Earle Nelson was a rare breed of killer. He often studied his worn Bible, using it to disarm his victims, who felt no danger from a man who carried a copy of the good book wherever he went. Assured that his victims were off their guard, he would then strangle them and rape their corpses at the first opportunity.

Nelson was barely out of his teens when he tried to rape a woman and was sent to prison in 1918. He excaped and was recaptured twice before he was successful and began his horrid killing spree in 1926. Nelson's victims were mostly landladies from whom he would approach on the premise of renting a room and would quickly attack them, often leaving their corpses under the nearest bed. By using false names and moving on quickly after his kills Nelson easily avoided capture during his year-and-a-half long murder spree.

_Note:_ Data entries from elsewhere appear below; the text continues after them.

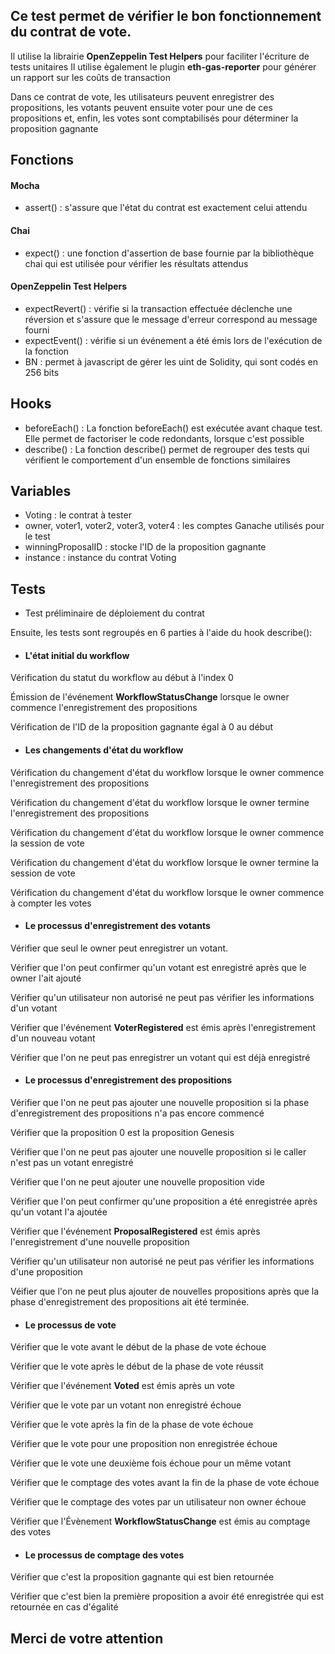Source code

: ## **Ce test permet de vérifier le bon fonctionnement du contrat de vote.**

Il utilise la librairie **OpenZeppelin Test Helpers** pour faciliter l'écriture de tests unitaires
Il utilise ègalement le plugin **eth-gas-reporter** pour générer un rapport sur les coûts de transaction

Dans ce contrat de vote, les utilisateurs peuvent enregistrer des propositions, les votants peuvent ensuite voter pour une de ces propositions et, enfin, les votes sont comptabilisés pour déterminer la proposition gagnante

## **Fonctions**

#### **Mocha**

- assert() : s'assure que l'état du contrat est exactement celui attendu

#### **Chai**

- expect() : une fonction d'assertion de base fournie par la bibliothèque chai qui est utilisée pour vérifier les résultats attendus

#### **OpenZeppelin Test Helpers**

- expectRevert() : vérifie si la transaction effectuée déclenche une réversion et s'assure que le message d'erreur correspond au message fourni
- expectEvent() : vérifie si un événement a été émis lors de l'exécution de la fonction
- BN : permet à javascript de gérer les uint de Solidity, qui sont codés en 256 bits

## **Hooks**

- beforeEach() : La fonction beforeEach() est exécutée avant chaque test. Elle permet de factoriser le code redondants, lorsque c'est possible
- describe() : La fonction describe() permet de regrouper des tests qui vérifient le comportement d'un ensemble de fonctions similaires

## **Variables**

- Voting : le contrat à tester
- owner, voter1, voter2, voter3, voter4 : les comptes Ganache utilisés pour le test
- winningProposalID : stocke l'ID de la proposition gagnante
- instance : instance du contrat Voting

## **Tests**

- Test préliminaire de déploiement du contrat

Ensuite, les tests sont regroupés en 6 parties à l'aide du hook describe():

- #### **L'état initial du workflow**

Vérification du statut du workflow au début à l'index 0

Émission de l'événement **WorkflowStatusChange** lorsque le owner commence l'enregistrement des propositions

Vérification de l'ID de la proposition gagnante égal à 0 au début

- #### **Les changements d'état du workflow**

Vérification du changement d'état du workflow lorsque le owner commence l'enregistrement des propositions

Vérification du changement d'état du workflow lorsque le owner termine l'enregistrement des propositions

Vérification du changement d'état du workflow lorsque le owner commence la session de vote

Vérification du changement d'état du workflow lorsque le owner termine la session de vote

Vérification du changement d'état du workflow lorsque le owner commence à compter les votes

- #### **Le processus d'enregistrement des votants**

Vérifier que seul le owner peut enregistrer un votant.

Vérifier que l'on peut confirmer qu'un votant est enregistré après que le owner l'ait ajouté

Vérifier qu'un utilisateur non autorisé ne peut pas vérifier les informations d'un votant

Vérifier que l'événement **VoterRegistered** est émis après l'enregistrement d'un nouveau votant

Vérifier que l'on ne peut pas enregistrer un votant qui est déjà enregistré

- #### **Le processus d'enregistrement des propositions**

Vérifier que l'on ne peut pas ajouter une nouvelle proposition si la phase d'enregistrement des propositions n'a pas encore commencé

Vérifier que la proposition 0 est la proposition Genesis

Vérifier que l'on ne peut pas ajouter une nouvelle proposition si le caller n'est pas un votant enregistré

Vérifier que l'on ne peut ajouter une nouvelle proposition vide

Vérifier que l'on peut confirmer qu'une proposition a été enregistrée après qu'un votant l'a ajoutée

Vérifier que l'événement **ProposalRegistered** est émis après l'enregistrement d'une nouvelle proposition

Vérifier qu'un utilisateur non autorisé ne peut pas vérifier les informations d'une proposition

Véifier que l'on ne peut plus ajouter de nouvelles propositions après que la phase d'enregistrement des propositions ait été terminée.

- #### **Le processus de vote**

Vérifier que le vote avant le début de la phase de vote échoue

Vérifier que le vote après le début de la phase de vote réussit

Vérifier que l'événement **Voted** est émis après un vote

Vérifier que le vote par un votant non enregistré échoue

Vérifier que le vote après la fin de la phase de vote échoue

Vérifier que le vote pour une proposition non enregistrée échoue

Vérifier que le vote une deuxième fois échoue pour un même votant

Vérifier que le comptage des votes avant la fin de la phase de vote échoue

Vérifier que le comptage des votes par un utilisateur non owner échoue

Vérifier que l'Évènement **WorkflowStatusChange** est émis au comptage des votes

- #### **Le processus de comptage des votes**

Vérifier que c'est la proposition gagnante qui est bien retournée

Vérifier que c'est bien la première proposition a avoir été enregistrée qui est retournée en cas d'égalité

## **Merci de votre attention**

Nelson claimed victims in several West Coast cities, throughout the upper Midwest, and finally in Canada, where he was captured in June of 1927 after two killings in Winnepeg. By that time he had murdered at least twenty women, and one eight-month-old baby, and was a very highly sought criminal. The killer necrophiliac was put to trial and found guilty of the Winnepeg slaying of Emily Patterson, found strangled underneath her own bed by her husbanc, who had knelt by the bed to pray for his wife's safe return after finding her missing on the afternoon of June 9. Patterson had been Nelson's fifth victim in just ten days.

Nelson was hung on January 13, 1928, ending the reign of one of North American's most frightening sex killers.